=== Aim of the exercise ===
Please copy each line from the entries that contains the string "Grid".

=== Entries provided ===
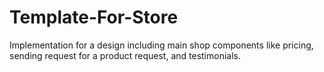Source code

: # Template-For-Store
Implementation for a design including main shop components like pricing, sending request for a product request, and testimonials.
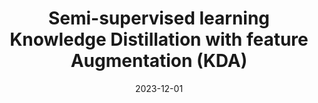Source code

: ---
title: "Semi-supervised learning Knowledge Distillation with feature Augmentation (KDA)"
collection: publications
category: conferences
permalink: /publications/kda
header:
    teaser: /images/kda.png
date: 2023-12-01
authors: <b>Sungwon Woo</b>, Jeongae Lee, Jung Lee, Hojune Kim, Jinkyeong Bae, Young Choi, Jongho Nang<sup>+</sup> 
venue: 'Korean Institute of Information Scientists and Engineers 2024'
tags: ["Semi-supervised Learning", "Knowledge Distillation"]
buttons:
    - type: paper
      url: https://www.dbpia.co.kr/pdf/pdfView.do?nodeId=NODE12042065&width=2048
    - type: video
      url:
---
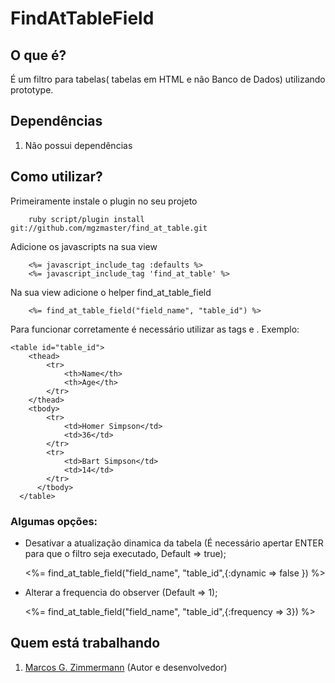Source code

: # FindAtTableField

## O que é?

É um filtro para tabelas( tabelas em HTML e não Banco de Dados) utilizando prototype.

## Dependências

1. Não possui dependências

## Como utilizar?

Primeiramente instale o plugin no seu projeto

        ruby script/plugin install git://github.com/mgzmaster/find_at_table.git 

Adicione os javascripts na sua view

        <%= javascript_include_tag :defaults %>
        <%= javascript_include_tag 'find_at_table' %>

Na sua view adicione o helper find_at_table_field

        <%= find_at_table_field("field_name", "table_id") %>

Para funcionar corretamente é necessário utilizar as tags <thead></thead> e <tbody> </tbody>. Exemplo:

	<table id="table_id">
		<thead>
			<tr>
				<th>Name</th>
				<th>Age</th>
			</tr>
		</thead>
		<tbody>
			<tr>
				<td>Homer Simpson</td>
				<td>36</td>
			</tr>
			<tr>
				<td>Bart Simpson</td>
				<td>14</td>
			</tr>
		  </tbody>
	  </table>

### Algumas opções:

* Desativar a atualização dinamica da tabela (É necessário apertar ENTER para que o filtro seja executado, Default => true);
        
	<%= find_at_table_field("field_name", "table_id",{:dynamic => false }) %>

* Alterar a frequencia do observer (Default => 1); 

	<%= find_at_table_field("field_name", "table_id",{:frequency => 3}) %>

## Quem está trabalhando

1. [Marcos G. Zimmermann][mz] (Autor e desenvolvedor)


[mz]: http://marcosz.com.br
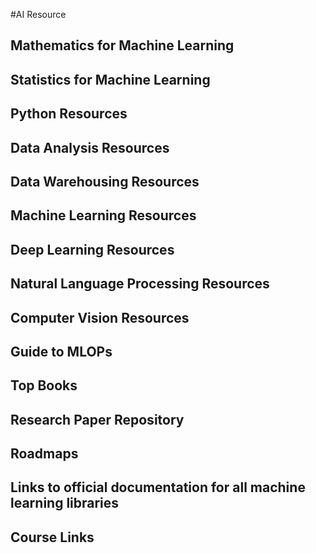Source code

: #AI Resource

## Mathematics for Machine Learning
## Statistics for Machine Learning
## Python Resources
## Data Analysis Resources
## Data Warehousing Resources
## Machine Learning Resources
## Deep Learning Resources
## Natural Language Processing Resources
## Computer Vision Resources
## Guide to MLOPs
## Top Books 
## Research Paper Repository
## Roadmaps
## Links to official documentation for all machine learning libraries
## Course Links

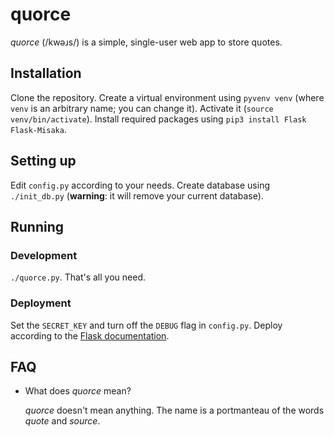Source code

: # quorce

*quorce* (/kwəɹs/) is a simple, single-user web app to store quotes.

## Installation

Clone the repository. Create a virtual environment using `pyvenv venv` (where `venv` is an arbitrary name; you can change it). Activate it (`source venv/bin/activate`). Install required packages using `pip3 install Flask Flask-Misaka`.

## Setting up

Edit `config.py` according to your needs. Create database using `./init_db.py` (**warning**: it will remove your current database).

## Running

### Development

`./quorce.py`. That's all you need.

### Deployment

Set the `SECRET_KEY` and turn off the `DEBUG` flag in `config.py`. Deploy according to the [Flask documentation](http://flask.pocoo.org/docs/0.10/deploying/#deployment).

## FAQ

* What does *quorce* mean?

    *quorce* doesn't mean anything. The name is a portmanteau of the words *quote* and *source*.
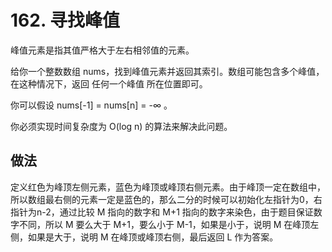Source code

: # 162. 寻找峰值

峰值元素是指其值严格大于左右相邻值的元素。

给你一个整数数组 nums，找到峰值元素并返回其索引。数组可能包含多个峰值，在这种情况下，返回 任何一个峰值 所在位置即可。

你可以假设 nums[-1] = nums[n] = -∞ 。

你必须实现时间复杂度为 O(log n) 的算法来解决此问题。

## 做法

定义红色为峰顶左侧元素，蓝色为峰顶或峰顶右侧元素。由于峰顶一定在数组中，所以数组最右侧的元素一定是蓝色的，那么二分的时候可以初始化左指针为0，右指针为n-2，通过比较 M 指向的数字和 M+1 指向的数字来染色，由于题目保证数字不同，所以 M 要么大于 M+1，要么小于 M-1，如果是小于，说明 M 在峰顶左侧，如果是大于，说明 M 在峰顶或峰顶右侧，最后返回 L 作为答案。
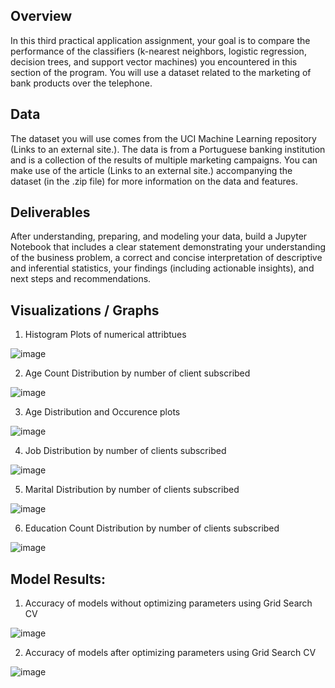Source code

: ## Overview
In this third practical application assignment, your goal is to compare the performance of the classifiers (k-nearest neighbors, logistic regression, decision trees, and support vector machines) you encountered in this section of the program. You will use a dataset related to the marketing of bank products over the telephone.

## Data
The dataset you will use comes from the UCI Machine Learning repository (Links to an external site.). The data is from a Portuguese banking institution and is a collection of the results of multiple marketing campaigns. You can make use of the article (Links to an external site.) accompanying the dataset (in the .zip file) for more information on the data and features.

## Deliverables
After understanding, preparing, and modeling your data, build a Jupyter Notebook that includes a clear statement demonstrating your understanding of the business problem, a correct and concise interpretation of descriptive and inferential statistics, your findings (including actionable insights), and next steps and recommendations.

## Visualizations / Graphs

1. Histogram Plots of numerical attribtues
  
  ![image](https://user-images.githubusercontent.com/12669848/187339859-05e20d79-6dac-4f09-b65e-05008d30d1ce.png)

2. Age Count Distribution by number of client subscribed
  
  ![image](https://user-images.githubusercontent.com/12669848/187340739-7ae7ec97-e731-4da2-893e-f54adb1f755a.png)

3. Age Distribution and Occurence plots
  
  ![image](https://user-images.githubusercontent.com/12669848/187340903-dffa24ad-417a-4e33-9e3a-78cc3e4e6eb6.png)

4. Job  Distribution by number of clients subscribed
 
  ![image](https://user-images.githubusercontent.com/12669848/187341113-b7f61002-96b2-45d3-ab08-5da0dcef1470.png)

5. Marital Distribution by number of clients subscribed

  ![image](https://user-images.githubusercontent.com/12669848/187341034-7756c76b-6176-4b65-8cdc-365db2c38545.png)

6. Education Count Distribution by number of clients subscribed

  ![image](https://user-images.githubusercontent.com/12669848/187341284-4fb153e5-bbe2-45dd-a25a-77958a66b172.png)



## Model Results: 
1. Accuracy of models without optimizing parameters using Grid Search CV
  
  ![image](https://user-images.githubusercontent.com/12669848/187342075-e49b5635-58df-49bc-afb0-f8b1ca82e34c.png)


2. Accuracy of models after optimizing parameters using Grid Search CV

  ![image](https://user-images.githubusercontent.com/12669848/187341704-2dedbedd-eb16-4133-a31f-b74a2ec72d36.png)

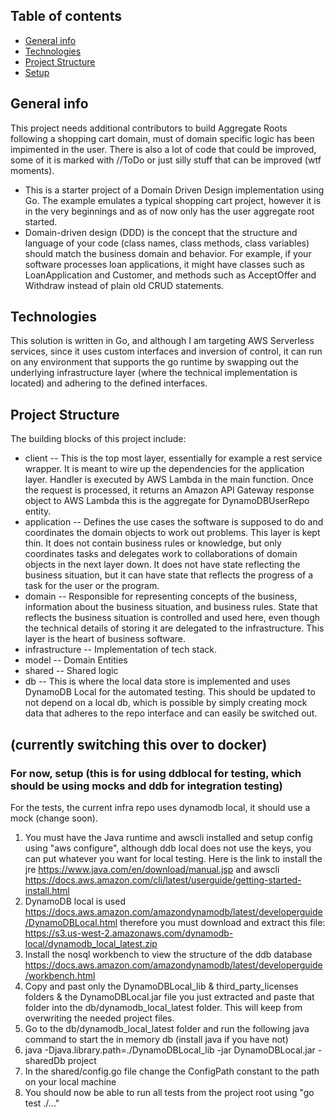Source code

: ## Table of contents
* [General info](#general-info)
* [Technologies](#technologies)
* [Project Structure](#project-structure)
* [Setup](#setup)

## General info
This project needs additional contributors to build Aggregate Roots following a shopping cart domain,  must of domain specific logic has been impimented in the user. There  is also a lot of code that could be improved, some of it is  marked with //ToDo or just silly stuff that can be improved (wtf moments).
* This is a starter project of a Domain Driven Design implementation using Go. The example emulates a typical shopping cart project, however it is in the very beginnings and as of now only has the user aggregate root started.  
* Domain-driven design (DDD) is the concept that the structure and language of your code (class names, class methods, class variables) should match the business domain and behavior. For example, if your software processes loan applications, it might have classes such as LoanApplication and Customer, and methods such as AcceptOffer and Withdraw instead of plain old CRUD statements.
	
## Technologies
This solution is written in Go, and although I am targeting AWS Serverless services, since it uses custom interfaces and inversion of control, it can run on any environment that supports the go runtime by swapping out the underlying infrastructure layer (where the technical implementation is located) and adhering to the defined interfaces.
	
## Project Structure
The building blocks of this project include:
* client -- This is the top most layer, essentially for example a rest service wrapper.  It is meant to wire up the dependencies for the application layer.  Handler is executed by AWS Lambda in the main function. Once the request is processed, it returns an Amazon API Gateway response object to AWS Lambda this is the aggregate for DynamoDBUserRepo entity.
* application -- Defines the use cases the software is supposed to do and coordinates the domain objects to work out problems.  This layer is kept thin. It does not contain business rules or knowledge, but only coordinates tasks and delegates work to collaborations of domain objects in the next layer down.  It does not have state reflecting the business situation, but it can have state that reflects the progress of a task for the user or the program.
* domain -- Responsible for representing concepts of the business, information about the business situation, and business rules.  State that reflects the business situation is controlled and used here, even though the technical details of storing it are delegated to the infrastructure.  This layer is the heart of business software.
* infrastructure -- Implementation of tech stack.
* model -- Domain Entities
* shared -- Shared logic
* db --  This is where the local data store is implemented and uses DynamoDB Local for the automated testing.  This should be updated to not depend on a local db, which is possible by simply creating mock data that adheres to the repo interface and can easily be switched out.


## (currently switching this over to docker)
### For now, setup (this is for using ddblocal for testing, which should be using mocks and ddb for integration testing)
For the tests, the current  infra repo uses dynamodb local, it should use a mock (change soon).
1. You must have the Java runtime and awscli installed and setup config using "aws configure", although ddb local does not use the keys, you can put whatever you want for local testing.  Here is the link to install the jre https://www.java.com/en/download/manual.jsp and awscli https://docs.aws.amazon.com/cli/latest/userguide/getting-started-install.html
1. DynamoDB local is used https://docs.aws.amazon.com/amazondynamodb/latest/developerguide/DynamoDBLocal.html therefore you must download and extract this file: https://s3.us-west-2.amazonaws.com/dynamodb-local/dynamodb_local_latest.zip
1. Install the nosql workbench to view the structure of the ddb database https://docs.aws.amazon.com/amazondynamodb/latest/developerguide/workbench.html
1. Copy and past only the DynamoDBLocal_lib & third_party_licenses folders & the DynamoDBLocal.jar file you just extracted and paste that folder into the db/dynamodb_local_latest folder.  This will keep from overwriting the needed project files.
1. Go to the db/dynamodb_local_latest folder and run the following java command to start the in memory db (install java if you have not)
1. java -Djava.library.path=./DynamoDBLocal_lib -jar DynamoDBLocal.jar -sharedDb project
1.  In the shared/config.go file change the ConfigPath constant to the path on your local machine
1. You should now be able to run all tests from the project root using "go test ./..."

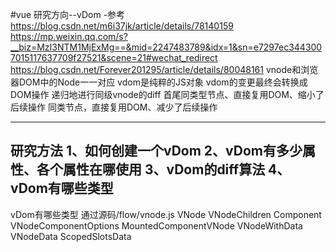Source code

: #vue 研究方向--vDom
-参考
https://blog.csdn.net/m6i37jk/article/details/78140159
https://mp.weixin.qq.com/s?__biz=MzI3NTM1MjExMg==&mid=2247483789&idx=1&sn=e7297ec3443007015117637709f27521&scene=21#wechat_redirect
https://blog.csdn.net/Forever201295/article/details/80048161
vnode和浏览器DOM中的Node一一对应
vdom是纯粹的JS对象
vdom的变更最终会转换成DOM操作
递归地进行同级vnode的diff
首尾同类型节点、直接复用DOM、缩小了后续操作
同类节点，直接复用DOM、减少了后续操作

---------------------------------------------
研究方法
1、如何创建一个vDom
2、vDom有多少属性、各个属性在哪使用
3、vDom的diff算法
4、vDom有哪些类型
-----------------------------
vDom有哪些类型
通过源码/flow/vnode.js
VNode
VNodeChildren
Component
VNodeComponentOptions
MountedComponentVNode
VNodeWithData
VNodeData
ScopedSlotsData
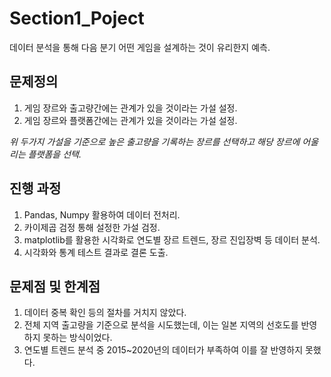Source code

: # Section1_Poject

데이터 분석을 통해 다음 분기 어떤 게임을 설계하는 것이 유리한지 예측. <br>

## 문제정의 <br>

1. 게임 장르와 출고량간에는 관계가 있을 것이라는 가설 설정.
2. 게임 장르와 플랫폼간에는 관계가 있을 것이라는 가설 설정.

*위 두가지 가설을 기준으로 높은 출고량을 기록하는 장르를 선택하고 해당 장르에 어울리는 플랫폼을 선택.* <br>

## 진행 과정 <br>

1. Pandas, Numpy 활용하여 데이터 전처리.
2. 카이제곱 검정 통해 설정한 가설 검정.
3. matplotlib를 활용한 시각화로 연도별 장르 트렌드, 장르 진입장벽 등 데이터 분석.
4. 시각화와 통계 테스트 결과로 결론 도출.<br>

## 문제점 및 한계점 <br>
1. 데이터 중복 확인 등의 절차를 거치지 않았다.
2. 전체 지역 출고량을 기준으로 분석을 시도했는데, 이는 일본 지역의 선호도를 반영하지 못하는 방식이었다.
3. 연도별 트렌드 분석 중 2015~2020년의 데이터가 부족하여 이를 잘 반영하지 못했다.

=== Answer for this exercise ===
1. Accuracy of models without optimizing parameters using Grid Search CV
2. Accuracy of models after optimizing parameters using Grid Search CV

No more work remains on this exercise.